The automatically loaded instance, its garbled name, and the occasional bursts of static within the otherwise smooth voice made everyone frown.

“What’s going on?”

“The pod loaded an instance that didn’t exist before?” Liang Yi tried to analyze.

Qin Yufei’s expression darkened. “If this were a game… this usually means a hidden boss.”

And a hidden boss meant a difficulty far beyond normal levels. Success brought massive rewards. Failure meant death.

But the simulation pod was not truly a game.

Their real bodies were still restrained, their brains connected through helmets. If they died inside this unknown instance, would reality truly remain unaffected?

No one dared gamble on that.

Someone started to speak again, but their voices were abruptly cut off. Including Fu Qing, everyone felt the world spin violently. When their vision cleared, their perspective seemed suspended in midair, as though their souls were floating upward. Only the electronic voice remained clear.

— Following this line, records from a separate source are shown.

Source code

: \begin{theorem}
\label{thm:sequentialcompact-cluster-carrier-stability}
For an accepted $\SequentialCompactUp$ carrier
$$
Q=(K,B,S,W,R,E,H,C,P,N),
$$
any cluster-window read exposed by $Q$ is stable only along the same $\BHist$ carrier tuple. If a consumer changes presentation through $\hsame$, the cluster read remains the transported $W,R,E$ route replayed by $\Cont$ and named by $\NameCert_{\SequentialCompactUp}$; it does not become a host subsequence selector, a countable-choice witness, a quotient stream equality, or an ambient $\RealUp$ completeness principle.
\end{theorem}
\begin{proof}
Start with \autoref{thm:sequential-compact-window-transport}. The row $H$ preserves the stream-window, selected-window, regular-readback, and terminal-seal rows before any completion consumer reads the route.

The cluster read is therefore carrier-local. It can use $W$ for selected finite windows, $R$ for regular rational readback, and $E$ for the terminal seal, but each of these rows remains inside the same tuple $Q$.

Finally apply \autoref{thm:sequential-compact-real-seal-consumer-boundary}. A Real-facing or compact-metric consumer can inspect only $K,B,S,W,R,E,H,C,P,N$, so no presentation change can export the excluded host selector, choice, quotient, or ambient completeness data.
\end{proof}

[Experience mode activated!]

[Historical archive importing…]

[Import complete.]

[Playing pre-instance animation.]

Pre-instance animation?

Previous instances had contained opening scenes, such as the campfire dinner in Instance 082 with Xiao Juan, but those had been called “prelude story sequences.” This was the first time they had encountered something labeled an animation instead.

Fu Qing quickly realized the difference.

A prelude story required players to act through events themselves, designed to evoke emotion and immersion.
A pre-instance animation, however, was simply a rapid informational cutscene.

Its sole purpose was to explain what happened before the instance began.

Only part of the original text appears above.